Eymen Nur (Ayman Nour), Mısır siyasetinin çok özel portresi... “Liberal” kimliğiyle öne çıkan ama bu kimliğini, Mısır darbesinin bir numaralı hedefi olan Müslüman Kardeşler ile birlikte siyaset üretme zeminine taşıyan karaktere sahip... 2005 yılında Mısır’da yapılan “ilk çok adaylı” başkanlık seçiminde dönemin diktatörü Hüsnü Mübarek’e karşı aday oldu, ciddi ve ses getiren bir kampanya sürdürdü, Mısır halkının yılların diktatörlüğünün tozu altında ilk kez demokrasinin renkli dünyasıyla karşılaşmasını sağladı. O seçimde resmi rakama göre yüzde 7, bağımsız kaynaklara göre yüzde 15 oy aldı, bu yaptıklarının cezasını da, seçimden hemen sonra 5 yıl süreyle hapse atılarak gördü!..
Doğal olarak 2011’de Mübarek’i yıkan o devrim günlerinde ön saftaydı, kurucusu olduğu liberal Ghad El Thawra (Devrimin Geleceği Partisi) ile İhvan’ın Özgürlük ve Adalet Partisi liderliğinde kurulmuş Mısır İçin Demokratik İttifak içinde yer aldı, Mursi karşıtı göstericiler Mart 2013’te parti merkezini yaktılar, Temmuz 2013’teki askeri darbeden sonra da sürgüne çıktı!..
2 yıl Beyrut’ta sürgün yaşadı, ölüm tehditleri artınca, çareyi İstanbul’a geçmekte buldu, biz de bu vesileyle buluştuk...
‘Ana çelişki demokrasi bilincinde...’
Mısır siyasetinde “liberal” hareketin 100 yıllık geçmişi olduğunu fakat bu hareketin Batı destekli diğer hareketlerden farkının, “özgürlükçü, toplum değerlerine saygılı ve bağımsızlıkçı” olduğunu söyleyen Nur’a göre, Ortadoğu’daki ana çelişki “laik-dindar” değil, “demokrasi yanlıları ile karşıtları” arasında...
“Mısır’da 1950’lerden bu yana gerçekleşen darbelerin biri hariç tamamı liberallere karşı yapılmıştır. Yalnız son darbe İslamcı diye adlandırılan kesime karşıdır. Son 60 yılda yaşanılan budur. Liberal olarak adlandırılan kesim, asla, dinle mücadele etmedi, aksine, muhafazakar kesimle demokrasi zemininde buluşmanın yollarını buldular.

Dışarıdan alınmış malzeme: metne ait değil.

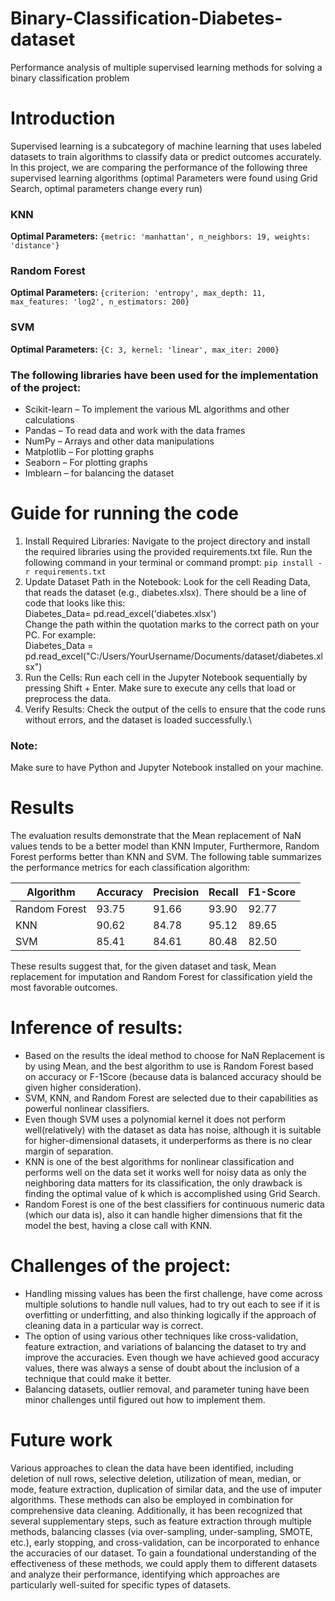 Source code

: # Binary-Classification-Diabetes-dataset
Performance analysis of multiple supervised learning methods for solving a binary classification problem

# Introduction
Supervised learning is a subcategory of machine learning that uses labeled datasets to train algorithms to classify data or predict outcomes accurately. In this project, we are comparing the performance of the following three supervised learning algorithms (optimal Parameters were found using Grid Search, optimal parameters change every run)
### KNN
**Optimal Parameters:** `{metric: 'manhattan', n_neighbors: 19, weights: 'distance'}`

### Random Forest
**Optimal Parameters:** `{criterion: 'entropy', max_depth: 11, max_features: 'log2', n_estimators: 200}`

### SVM
**Optimal Parameters:** `{C: 3, kernel: 'linear', max_iter: 2000}`
### The following libraries have been used for the implementation of the project:
- Scikit-learn – To implement the various ML algorithms and other calculations
- Pandas – To read data and work with the data frames
- NumPy – Arrays and other data manipulations
- Matplotlib – For plotting graphs
- Seaborn – For plotting graphs
- Imblearn – for balancing the dataset

# Guide for running the code
1. Install Required Libraries: Navigate to the project directory and install the required libraries using the provided requirements.txt file. Run the following command in your terminal or command prompt:
`pip install -r requirements.txt`
2. Update Dataset Path in the Notebook: Look for the cell Reading Data, that reads the dataset (e.g., diabetes.xlsx). There should be a line of code that looks like this:\
Diabetes_Data= pd.read_excel('diabetes.xlsx')\
Change the path within the quotation marks to the correct path on your PC. For example:\
Diabetes_Data = pd.read_excel("C:/Users/YourUsername/Documents/dataset/diabetes.xlsx")
3. Run the Cells: Run each cell in the Jupyter Notebook sequentially by pressing Shift + Enter. Make sure to execute any cells that load or preprocess the data.
4. Verify Results: Check the output of the cells to ensure that the code runs without errors, and the dataset is loaded successfully.\
### Note:
Make sure to have Python and Jupyter Notebook installed on your machine.

# Results
The evaluation results demonstrate that the Mean replacement of NaN values tends to be a better model than KNN Imputer, Furthermore, Random Forest performs better than KNN and SVM. The following table summarizes the performance metrics for each classification algorithm:

| Algorithm    | Accuracy | Precision | Recall | F1-Score |
| ------------ | -------- | --------- | ------ | -------- |
| Random Forest | 93.75    | 91.66     | 93.90  | 92.77    |
| KNN          | 90.62    | 84.78     | 95.12  | 89.65    |
| SVM          | 85.41    | 84.61     | 80.48  | 82.50    |

These results suggest that, for the given dataset and task, Mean replacement for imputation and Random Forest for classification yield the most favorable outcomes.

# Inference of results:
- Based on the results the ideal method to choose for NaN Replacement is by using Mean, and the best algorithm to use is Random Forest based on accuracy or F-1Score (because data is balanced accuracy should be given higher consideration).
- SVM, KNN, and Random Forest are selected due to their capabilities as powerful nonlinear classifiers.
- Even though SVM uses a polynomial kernel it does not perform well(relatively) with the dataset as data has noise, although it is suitable for higher-dimensional datasets, it underperforms as there is no clear margin of separation.
- KNN is one of the best algorithms for nonlinear classification and performs well on the data set it works well for noisy data as only the neighboring data matters for its classification, the only drawback is finding the optimal value of k which is accomplished using Grid Search.
- Random Forest is one of the best classifiers for continuous numeric data (which our data is), also it can handle higher dimensions that fit the model the best, having a close call with KNN.

# Challenges of the project:
- Handling missing values has been the first challenge, have come across multiple solutions to handle null values, had to try out each to see if it is overfitting or underfitting, and also thinking logically if the approach of cleaning data in a particular way is correct.
- The option of using various other techniques like cross-validation, feature extraction, and variations of balancing the dataset to try and improve the accuracies. Even though we have achieved good accuracy values, there was always a sense of doubt about the inclusion of a technique that could make it better.
- Balancing datasets, outlier removal, and parameter tuning have been minor challenges until figured out how to implement them.

# Future work
Various approaches to clean the data have been identified, including deletion of null rows, selective deletion, utilization of mean, median, or mode, feature extraction, duplication of similar data, and the use of imputer algorithms. These methods can also be employed in combination for comprehensive data cleaning. Additionally, it has been recognized that several supplementary steps, such as feature extraction through multiple methods, balancing classes (via over-sampling, under-sampling, SMOTE, etc.), early stopping, and cross-validation, can be incorporated to enhance the accuracies of our dataset. To gain a foundational understanding of the effectiveness of these methods, we could apply them to different datasets and analyze their performance, identifying which approaches are particularly well-suited for specific types of datasets.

Toplumun ortak değerlerine sırtınızı dönerseniz, kim için politika yapacaksınız? Gerçek bir liberal, askeri yönetimi destekleyemez. İhvan bu darbeye direniyorsa, ben nasıl askerin yanında dururum, nasıl Mısır halkını, benim gibi düşünen insanları karşıma alırım? Mısır’da, askerin yanında duranların ülkenin geleceğinde yeri yoktur. Mısır’da mücadele demokratlar ile darbeciler arasındadır. İslamcılar’la laikler arasında değildir. Mısır ordusu her seferinde ya liberalleri ya da İslamcıları yok eder. Zaten 2013 Darbesi’ne destek vermiş pek çok isim bugün ya hapiste ya da sürgünde... Bu, ordunun kendisinden başka hiçbir unsura önem vermediğini gösterir.”
‘15 Temmuz Mısır’ı hareketlendirdi...’
Darbeyi planlayan dış güçlerin Mısır halkını 2 yıl süren bir kampanya sürecinde laik-dinci olarak böldüğünü, bu bölünmenin de darbeye yol açtığını hatırlatan Eymen Nur’un şu sözleri de önemli:
“Mısır’daki askeri rejim, bütün alanlarda çöküş sürecine girdi. Bizim gibi insanların telaşı, çöküş gününden sonra Mısır’a yeniden demokratik istikrarı nasıl getireceğimiz konusundan kaynaklanıyor. Bu süreç başlamıştı ama Türkiye’deki 15 Temmuz darbe direnişi tüm bölgeyi derinden sarstı, küresel güçler çok zor durumda kaldı, bizler de hızlandık. 15 Temmuz, Ortadoğu, özellikle de Mısır halkına, birlik içinde olunduğunda dış komploların püskürtülebileceğini gösterdi. İkinci Arap Baharı, Sisi rejiminin yıkılmasıyla Mısır’dan başlayacak, yeniden demokrasiyi inşa edecek tüm güçler şu anda toplumsal mutabakat içinde, son 5 yılda acı tecrübeler yaşadık ve demokrasi yanlısı tüm unsurlar artık geri adım atarak uzlaşmayı öğrendi, bu uzlaşma Mısır’ın geleceğini inşa edecek...”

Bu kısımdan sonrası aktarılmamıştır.